Mallinger grabbed my wrist and squeezed hard to keep me from speaking.
“When did this happen?” she said.
“Yesterday morning,” Hugoson said. “He took the truck at about seven. He brought it back just before noon.”
“He said, ‘We don’t need to worry about McKenzie, anymore.’ Exactly those words.”
“Yes.”
“What else did he say?”
“He said to keep my mouth shut or he’d fuck me over, too.”
“Coach said that?”
“Not those exact words, but that’s what he meant.”
“You didn’t do anything about it?”
“No.”
“What about Josie?”
“I didn’t hear about Josie until—until later that night.”
“What did you think when you heard about Josie?”
“I thought Coach must’ve fucked him, too.”
“Still you did nothing?”
Mallinger scowled again when I asked, “What does he have on you, Gene?”
Hugoson began massaging his temples.
“A while ago, he and Josie—they asked me if I had—They said they didn’t want to go through a dealer. They asked . . . shit. I gave them some anhydrous ammonia.”
Shit is right.
“What is anhydrous ammonia?” Mallinger asked.
“It’s a chemical fertilizer,” Hugoson said. “Farmers use it in the spring and fall to add nitrogen to the soil.”
“It’s also a chief ingredient in the manufacture of methamphetamine,” I added. “Did you know Coach Testen and Josie were cooking meth?”
“No, but . . .”
“But what?” asked Mallinger.
“I knew they weren’t growing soybeans.”
“Why didn’t you come forward?” Mallinger asked. “If you knew they were cooking meth, why didn’t you say so?
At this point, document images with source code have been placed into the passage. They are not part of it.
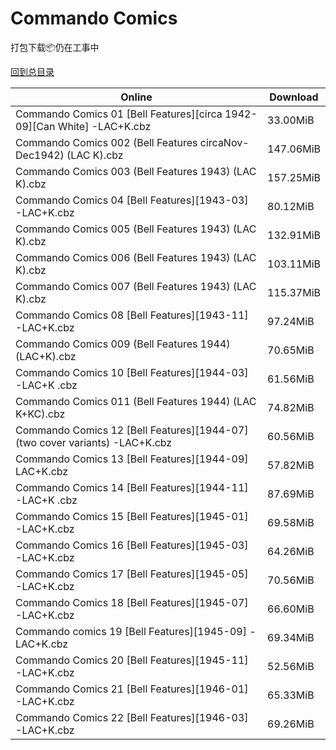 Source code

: # Commando Comics

打包下载📦仍在工事中

[回到总目录](/Catalogs.md)







Online | Download
--- | ---
Commando Comics 01 [Bell Features][circa 1942-09][Can White] -LAC+K.cbz | 33.00MiB
Commando Comics 002 (Bell Features circaNov-Dec1942) (LAC K).cbz | 147.06MiB
Commando Comics 003 (Bell Features 1943) (LAC K).cbz | 157.25MiB
Commando Comics 04 [Bell Features][1943-03] -LAC+K.cbz | 80.12MiB
Commando Comics 005 (Bell Features 1943) (LAC K).cbz | 132.91MiB
Commando Comics 006 (Bell Features 1943) (LAC K).cbz | 103.11MiB
Commando Comics 007 (Bell Features 1943) (LAC K).cbz | 115.37MiB
Commando Comics 08 [Bell Features][1943-11] -LAC+K.cbz | 97.24MiB
Commando Comics 009 (Bell Features 1944) (LAC+K).cbz | 70.65MiB
Commando Comics 10 [Bell Features][1944-03] -LAC+K .cbz | 61.56MiB
Commando Comics 011 (Bell Features 1944) (LAC K+KC).cbz | 74.82MiB
Commando Comics 12 [Bell Features][1944-07](two cover variants) -LAC+K.cbz | 60.56MiB
Commando Comics 13 [Bell Features][1944-09] LAC+K.cbz | 57.82MiB
Commando Comics 14 [Bell Features][1944-11] -LAC+K .cbz | 87.69MiB
Commando Comics 15 [Bell Features][1945-01] -LAC+K.cbz | 69.58MiB
Commando Comics 16 [Bell Features][1945-03] -LAC+K.cbz | 64.26MiB
Commando Comics 17 [Bell Features][1945-05] -LAC+K.cbz | 70.56MiB
Commando Comics 18 [Bell Features][1945-07] -LAC+K.cbz | 66.60MiB
Commando comics 19 [Bell Features][1945-09] -LAC+K.cbz | 69.34MiB
Commando Comics 20 [Bell Features][1945-11] -LAC+K.cbz | 52.56MiB
Commando Comics 21 [Bell Features][1946-01] -LAC+K.cbz | 65.33MiB
Commando Comics 22 [Bell Features][1946-03] -LAC+K.cbz | 69.26MiB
When Josie was killed . . .”
“I couldn’t. Don’t you see? I gave Coach the fertilizer. Later, when he brought the truck back, he told me if I said anything, he’d take me down with him, claim I was in on it. What could I do? Tell me, what could I do? Even if I beat the meth rap, I’m not supposed to go anywhere near the bad thing. They would have violated my parole sure as shit. I can’t go back to prison.”
“Why did you give him the fertilizer in the first place?”
“He was my coach.”
It was one of the few things Hugoson said that I understood. I’ve had coaches I would have walked through fire for.
“Josie and the Coach dealing meth,” Mallinger said. “It doesn’t make sense.”
“It makes perfect sense,” I told her.
“How does it make perfect sense?”
“People deal drugs for only one reason. Money. Josie needed a lot of cash for his pull-tab enterprises, and Coach—I saw his house, his car, his clothes. I didn’t think of it at the time, but he does awfully well for a retired high school basketball coach.”
“Not much money in coachin’ high school ball,” Hugoson said. “Coach had his pension—thirty years in the school system. He figured the town owed him more. He figured it shoulda done better by him. He had, whatchamacallit, illusions of grandeur.”
“Delusions,” I said.
“What?”
“Never mind.”
Hugoson stood a few feet off. He was looking down at the toes of his heavy boots, probably wondering what was going to happen next. Mallinger gave him a hint when she went to the back of the pickup and examined the bed.